Once we got to the dirt road, a van from MSF and a local farmer in his truck carried most of the Afghanis away to the MSF camp for a cup of tea and some legal advice, leaving three Afghanis and the Syrian family to wait for another car. I sat with them until that car came. It arrived carrying two volunteers and not enough room for everyone, so one volunteer got out, seven refugees and migrants got in, and it bounced away up the road, leaving behind a little dust hanging in the morning sun and two volunteers – a Colombian girl named Kayla and myself.

It was Kayla who pointed out the memorably piercing quality of the Syrian family’s eyes. As we walked back to camp, carrying a few empty water bottles and torn jackets, she mused about them with a sense of wonder.

I had to agree.

Taken as the boat was guided in for a safe landing by Seawatch, with the EREC team already on the shore.
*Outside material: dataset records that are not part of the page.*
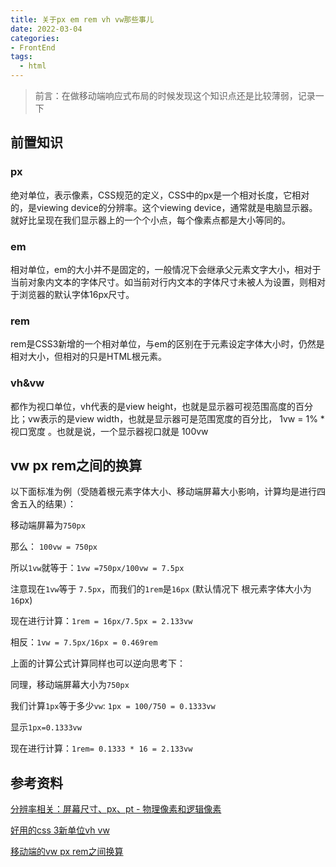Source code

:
 ```yaml
---
title: 关于px em rem vh vw那些事儿
date: 2022-03-04
categories:
- FrontEnd
tags:
  - html
---
```


> 前言：在做移动端响应式布局的时候发现这个知识点还是比较薄弱，记录一下

## 前置知识

### px

绝对单位，表示像素，CSS规范的定义，CSS中的px是一个相对长度，它相对的，是viewing device的分辨率。这个viewing device，通常就是电脑显示器。就好比呈现在我们显示器上的一个个小点，每个像素点都是大小等同的。

### em

相对单位，em的大小并不是固定的，一般情况下会继承父元素文字大小，相对于当前对象内文本的字体尺寸。如当前对行内文本的字体尺寸未被人为设置，则相对于浏览器的默认字体16px尺寸。

### rem

rem是CSS3新增的一个相对单位，与em的区别在于元素设定字体大小时，仍然是相对大小，但相对的只是HTML根元素。

### vh&vw

都作为视口单位，vh代表的是view height，也就是显示器可视范围高度的百分比；vw表示的是view width，也就是显示器可是范围宽度的百分比， 1vw = 1% * 视口宽度 。也就是说，一个显示器视口就是 100vw

## vw px rem之间的换算

以下面标准为例（受随着根元素字体大小、移动端屏幕大小影响，计算均是进行四舍五入的结果）：

移动端屏幕为`750px`

那么： `100vw = 750px`

所以`1vw`就等于：`1vw =750px/100vw = 7.5px`

注意现在`1vw`等于 `7.5px`，而我们的`1rem`是`16px` (默认情况下 根元素字体大小为`16`px)

现在进行计算：`1rem = 16px/7.5px = 2.133vw`

相反：`1vw = 7.5px/16px = 0.469rem`

上面的计算公式计算同样也可以逆向思考下：

同理，移动端屏幕大小为`750px`

我们计算`1px`等于多少`vw`: `1px = 100/750 = 0.1333vw`

显示`1px=0.1333vw`

现在进行计算：`1rem= 0.1333 * 16 = 2.133vw`

## 参考资料

[分辨率相关：屏幕尺寸、px、pt - 物理像素和逻辑像素](https://github.com/Qingquan-Li/blog/issues/58)

[好用的css 3新单位vh vw](https://pjchender.blogspot.com/2015/04/css-3vh-vw.html)

[移动端的vw px rem之间换算](https://segmentfault.com/a/1190000016047555)
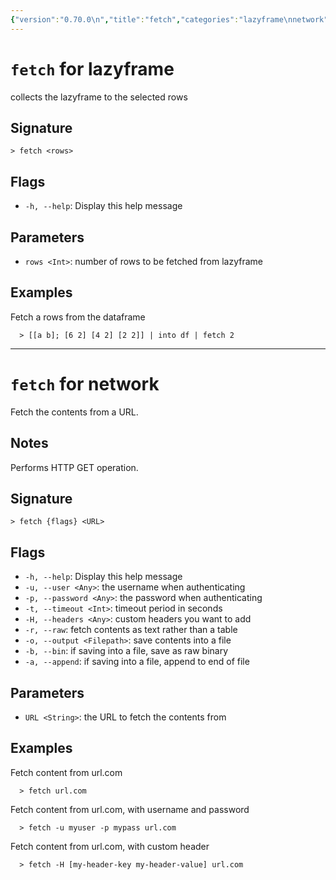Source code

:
 ```yaml
---
{"version":"0.70.0\n","title":"fetch","categories":"lazyframe\nnetwork","usage":"collects the lazyframe to the selected rows\nFetch the contents from a URL.\n"}
---
```

<!-- THIS FILE IS GENERATED BY update_book_commands.cjs USING NUSHELL'S HELP COMMANDS.
REFRAIN FROM EDITING IT MANUALLY.-->
# <code>fetch</code> for lazyframe

<div class='command-title'>collects the lazyframe to the selected rows</div>

## Signature

```> fetch <rows>```

## Flags

 * ```-h, --help```: Display this help message
## Parameters

 * ```rows <Int>```: number of rows to be fetched from lazyframe
## Examples

  Fetch a rows from the dataframe
```shell
  > [[a b]; [6 2] [4 2] [2 2]] | into df | fetch 2
```

---
# <code>fetch</code> for network

<div class='command-title'>Fetch the contents from a URL.</div>

## Notes

Performs HTTP GET operation.

## Signature

```> fetch {flags} <URL>```

## Flags

 * ```-h, --help```: Display this help message
 * ```-u, --user <Any>```: the username when authenticating
 * ```-p, --password <Any>```: the password when authenticating
 * ```-t, --timeout <Int>```: timeout period in seconds
 * ```-H, --headers <Any>```: custom headers you want to add 
 * ```-r, --raw```: fetch contents as text rather than a table
 * ```-o, --output <Filepath>```: save contents into a file
 * ```-b, --bin```: if saving into a file, save as raw binary
 * ```-a, --append```: if saving into a file, append to end of file
## Parameters

 * ```URL <String>```: the URL to fetch the contents from
## Examples

  Fetch content from url.com
```shell
  > fetch url.com
```
  Fetch content from url.com, with username and password
```shell
  > fetch -u myuser -p mypass url.com
```
  Fetch content from url.com, with custom header
```shell
  > fetch -H [my-header-key my-header-value] url.com
```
In retrospect, I only remember a few moments with clarity: the slow fade of tension as, pacing back and forth on the shore, they came to accept they were, for the moment, safe. The hope on the father’s face when he asked if the little chapel in the bay was a church, and if it would be okay for him to go and pray for a moment. The way he swallowed with his lips turned down and his eyes focused far away as he explained, while we rested by the dirt path on our way up to the road, that he’d lost the rest of his extended family to ISIS. The mixed shame and pride as he recalled fleeing ISIS recruiters by running alone into the woods, then paying criminals to smuggle the rest of the family out of Aleppo. Their grim satisfaction at having walked from Aleppo to Istanbul by night, successfully avoiding both ISIS and the Turkish authorities. The moment when the daughter, no more than ten, grinned with delight as I showed her the first lesson on how to juggle. A futile gesture, there wasn’t time to learn and she didn’t speak any English, but it passed the time while we waited for the last transportation vehicle, and she seemed to enjoy it. Their seven month old baby’s gurgling as he woke from an uncomfortable nap to tug at his father’s beard.

And their eyes. Kayla was right about their eyes. Though clouded with exhaustion and worry, they still shone like the sky.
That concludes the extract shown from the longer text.